#### TO DO
Starting at the line with "(iv) Extend the" in it, reproduce each line below through the last one, exactly, and include nothing else.

#### TASK INPUTS
----------------

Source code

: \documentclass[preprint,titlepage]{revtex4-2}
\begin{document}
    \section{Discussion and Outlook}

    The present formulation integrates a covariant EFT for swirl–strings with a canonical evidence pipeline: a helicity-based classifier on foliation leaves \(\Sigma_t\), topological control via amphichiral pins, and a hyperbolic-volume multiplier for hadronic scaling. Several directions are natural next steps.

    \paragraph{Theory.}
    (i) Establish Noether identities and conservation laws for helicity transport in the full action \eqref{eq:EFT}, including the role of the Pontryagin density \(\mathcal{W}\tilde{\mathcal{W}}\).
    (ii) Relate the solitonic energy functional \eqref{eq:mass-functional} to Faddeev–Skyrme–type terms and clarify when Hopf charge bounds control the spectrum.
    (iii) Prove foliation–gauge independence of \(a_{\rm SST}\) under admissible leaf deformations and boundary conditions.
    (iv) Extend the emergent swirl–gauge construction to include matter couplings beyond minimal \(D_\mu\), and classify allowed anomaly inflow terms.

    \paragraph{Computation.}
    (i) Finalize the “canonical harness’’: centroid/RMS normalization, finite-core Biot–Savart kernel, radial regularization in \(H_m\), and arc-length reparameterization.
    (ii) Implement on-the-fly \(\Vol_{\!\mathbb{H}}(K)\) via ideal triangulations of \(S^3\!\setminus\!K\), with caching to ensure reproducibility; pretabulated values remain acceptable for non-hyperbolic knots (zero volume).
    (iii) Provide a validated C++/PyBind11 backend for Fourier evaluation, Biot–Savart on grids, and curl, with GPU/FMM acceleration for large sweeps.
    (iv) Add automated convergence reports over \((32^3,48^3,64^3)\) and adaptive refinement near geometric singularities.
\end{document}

----------------

#### SOLVED EXERCISE
    (iv) Extend the emergent swirl–gauge construction to include matter couplings beyond minimal \(D_\mu\), and classify allowed anomaly inflow terms.

    \paragraph{Computation.}
    (i) Finalize the “canonical harness’’: centroid/RMS normalization, finite-core Biot–Savart kernel, radial regularization in \(H_m\), and arc-length reparameterization.
    (ii) Implement on-the-fly \(\Vol_{\!\mathbb{H}}(K)\) via ideal triangulations of \(S^3\!\setminus\!K\), with caching to ensure reproducibility; pretabulated values remain acceptable for non-hyperbolic knots (zero volume).
    (iii) Provide a validated C++/PyBind11 backend for Fourier evaluation, Biot–Savart on grids, and curl, with GPU/FMM acceleration for large sweeps.
    (iv) Add automated convergence reports over \((32^3,48^3,64^3)\) and adaptive refinement near geometric singularities.
\end{document}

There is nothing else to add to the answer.